2 Antworten auf „Vom Netznichts zum Netzwas“

  1. Der jesuitisch-evangelische Nachrichtendienst hat ihre Sprachmächtigkeit schon längst erkannt und versucht, sie auf ein journalistisches Abstellgleis zu verschieben, was ja auch gelungen ist. Die diskordianischen Freiheitler haben auch aufgegeben. Die „Grupo senza nombre“ gilt als uninfiltrierbar. Allerdings wurden „Die Bremer Stadtmusikanten“ auf Sie aufmerksam gemacht. Was soll’s?

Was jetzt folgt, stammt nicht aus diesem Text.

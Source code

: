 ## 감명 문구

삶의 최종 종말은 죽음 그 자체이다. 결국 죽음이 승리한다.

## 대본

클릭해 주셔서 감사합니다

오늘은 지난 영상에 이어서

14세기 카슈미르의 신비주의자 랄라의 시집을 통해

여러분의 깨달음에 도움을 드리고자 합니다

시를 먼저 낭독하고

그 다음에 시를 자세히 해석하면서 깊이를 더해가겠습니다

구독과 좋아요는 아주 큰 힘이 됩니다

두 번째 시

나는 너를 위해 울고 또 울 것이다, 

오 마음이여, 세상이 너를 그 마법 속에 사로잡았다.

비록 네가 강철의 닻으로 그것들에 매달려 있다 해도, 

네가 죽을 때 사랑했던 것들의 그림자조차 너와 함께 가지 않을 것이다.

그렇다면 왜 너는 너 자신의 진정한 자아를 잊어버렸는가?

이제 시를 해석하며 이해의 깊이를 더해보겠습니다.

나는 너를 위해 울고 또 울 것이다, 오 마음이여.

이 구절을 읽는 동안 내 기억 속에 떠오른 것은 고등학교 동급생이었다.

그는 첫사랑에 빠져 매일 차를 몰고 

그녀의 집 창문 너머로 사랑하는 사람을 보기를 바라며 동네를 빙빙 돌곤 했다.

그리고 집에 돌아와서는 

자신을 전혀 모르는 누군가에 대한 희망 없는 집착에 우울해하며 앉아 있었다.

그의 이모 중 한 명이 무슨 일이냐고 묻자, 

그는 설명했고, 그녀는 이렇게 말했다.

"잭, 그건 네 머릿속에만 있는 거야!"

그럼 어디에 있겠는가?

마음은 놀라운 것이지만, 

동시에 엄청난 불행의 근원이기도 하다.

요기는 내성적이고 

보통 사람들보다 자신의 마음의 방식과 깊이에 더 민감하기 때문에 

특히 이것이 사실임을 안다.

Dieser Bericht hier (er wurde von Harper’s freigestellt) müsste Sie eigentlich elektrisieren https://harpers.org/archive/2002/10/dick-cheneys-song-of-america/

    1. @ Klaus Schlüter

      Zu Ihrem vorigen Beitrag hier gleich auch: Ich habe keine Probleme damit, Links auf Beiträge von Publikationen zu veröffentlichen, die als seriös gelten. Bei anderen muss ich aufpassen. Insgesamt wünsche ich mir immer, dass ein angegebener Link im Sinne der Sache angekündigt und etwas dazu gesagt wird, möglichst Weiterführendes, als daraus allein zu entnehmen. Ihre Rede erscheint mir wirr.